Do pożaru doszło w jednym z baraków przy ulicy Źródlanej. Mieszkał tam tylko jeden lokator – 76-letni mężczyzna. Mieszkańcy pozostałych mieszkań już wcześniej przeprowadzili się do innego budynku socjalnego. Gęsty dym wydobywający się z domu kilka minut przed godziną 5 rano zauważyła przechodząca w pobliżu osoba, która zaalarmowała Straż Pożarną.
- Wysłaliśmy na miejsce aż trzy zastępy staży pożarnej. Po przyjeździe potwierdziło się, że z budynku wydobywa się gęsty, czarny dym. To budynek drewniany, dodatkowo obłożony drewnianą elewacją i kryty papą. Do budynku nie były doprowadzone żadne media – informuje Michał Ślusarczyk, rzecznik prasowy Straży Pożarnej w Skarżysku.
Z uwagi na silne zadymienie strażacy prowadzili akcję w aparatach ochrony dróg oddechowych. W czasie przeszukiwania wnętrza, budynku znaleźli zwłoki mężczyzny.

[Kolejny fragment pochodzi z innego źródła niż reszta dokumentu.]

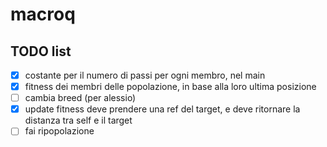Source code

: # macroq

## TODO list

- [x] costante per il numero di passi per ogni membro, nel main
- [x] fitness dei membri delle popolazione, in base alla loro ultima posizione
- [ ] cambia breed (per alessio)
- [x] update fitness deve prendere una ref del target, e deve ritornare la distanza tra self e il target
- [ ] fai ripopolazione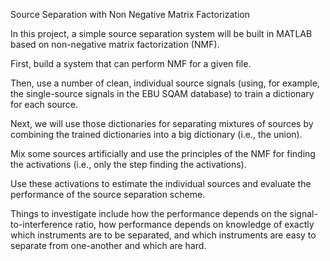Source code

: Source Separation with Non Negative Matrix Factorization

In this project, a simple source separation system will be built in MATLAB based on non-negative matrix factorization (NMF).

First, build a system that can perform NMF for a given file. 

Then, use a number of clean, individual source signals (using, for example, the single-source signals in the EBU SQAM database) to train a dictionary for each source. 

Next, we will use those dictionaries for separating mixtures of sources by combining the trained dictionaries into a big dictionary (i.e., the union). 

Mix some sources artificially and use the principles of the NMF for finding the activations (i.e., only the step finding the activations). 

Use these activations to estimate the individual sources and evaluate the performance of the source separation scheme. 

Things to investigate include how the performance depends on the signal-to-interference ratio, how performance depends on knowledge of exactly which instruments are to be separated, and which instruments are easy to separate from one-another and which are hard.
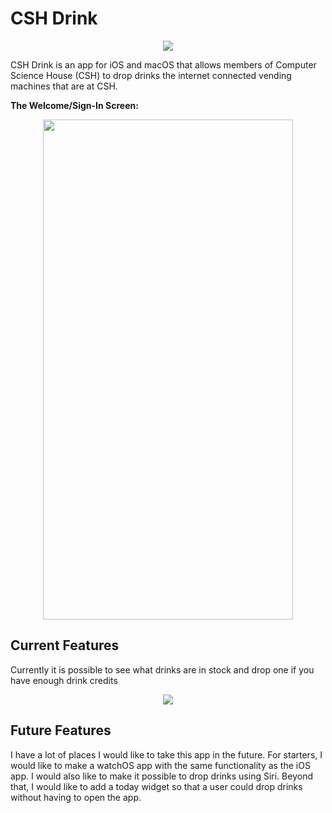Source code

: # CSH Drink

<p align="center">
  <img src="https://user-images.githubusercontent.com/31291523/78622564-10535b00-784b-11ea-80eb-b50e8b8659aa.png">
</p>

CSH Drink is an app for iOS and macOS that allows members of Computer Science House (CSH) to drop drinks the internet connected vending machines 
that are at CSH. 

**The Welcome/Sign-In Screen:**
<p align="center">
  <img src= "https://user-images.githubusercontent.com/31291523/78621853-2eb85700-7849-11ea-986c-24e138722744.PNG" height=800px width=400px >
  
</p>

## Current Features
Currently it is possible to see what drinks are in stock and drop one if you have enough drink credits


<p align="center">
  <img src="https://user-images.githubusercontent.com/31291523/78620755-7b4e6300-7846-11ea-8878-60cf826fdf3d.PNG">
</p>


## Future Features
I have a lot of places I would like to take this app in the future. For starters, I would like to make a watchOS app with the same functionality as the
iOS app. I would also like to make it possible to drop drinks using Siri. Beyond that, I would like to add a today widget so that a user could drop drinks
without having to open the app.
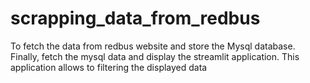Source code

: # scrapping_data_from_redbus
To fetch the data from redbus website and store the Mysql database. Finally, fetch the mysql data and display the streamlit application. This application allows to filtering the displayed data
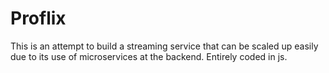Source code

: # Proflix 
This is an attempt to build a streaming service that can be scaled up easily due to its use of microservices at the backend. Entirely coded in js.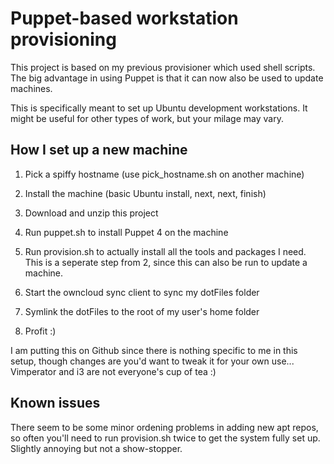 Puppet-based workstation provisioning
=====================================

This project is based on my previous provisioner which used shell scripts.
The big advantage in using Puppet is that it can now also be used to update machines.

This is specifically meant to set up Ubuntu development workstations. It might be useful for other types of work, but your milage may vary.

How I set up a new machine
--------------------------

 1. Pick a spiffy hostname (use pick_hostname.sh on another machine)

 2. Install the machine (basic Ubuntu install, next, next, finish)

 3. Download and unzip this project

 4. Run puppet.sh to install Puppet 4 on the machine

 5. Run provision.sh to actually install all the tools and packages I need.
    This is a seperate step from 2, since this can also be run to update a machine.

 6. Start the owncloud sync client to sync my dotFiles folder 

 7. Symlink the dotFiles to the root of my user's home folder

 8. Profit :)


I am putting this on Github since there is nothing specific to me in this setup, though changes are you'd want to tweak it for your own use... 
Vimperator and i3 are not everyone's cup of tea :)


Known issues
------------

There seem to be some minor ordening problems in adding new apt repos, so often you'll need to run provision.sh twice to get the system fully set up. Slightly annoying but not a show-stopper.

- Przyczyną pożaru było najprawdopodobniej zaprószenie ognia przez lokatora – dodaje rzecznik prasowy skarżyskich strażaków.
Mieszkańcy okolicznych baraków z lokalami socjalnymi skarżą się na złe warunki mieszkaniowe. Po tym tragicznym w skutkach pożarze szczególnie obawiają się o swoje bezpieczeństwo. Tym tematem zajmiemy się w jednym z kolejnych wydań Skarżyskiego Kalejdoskopu.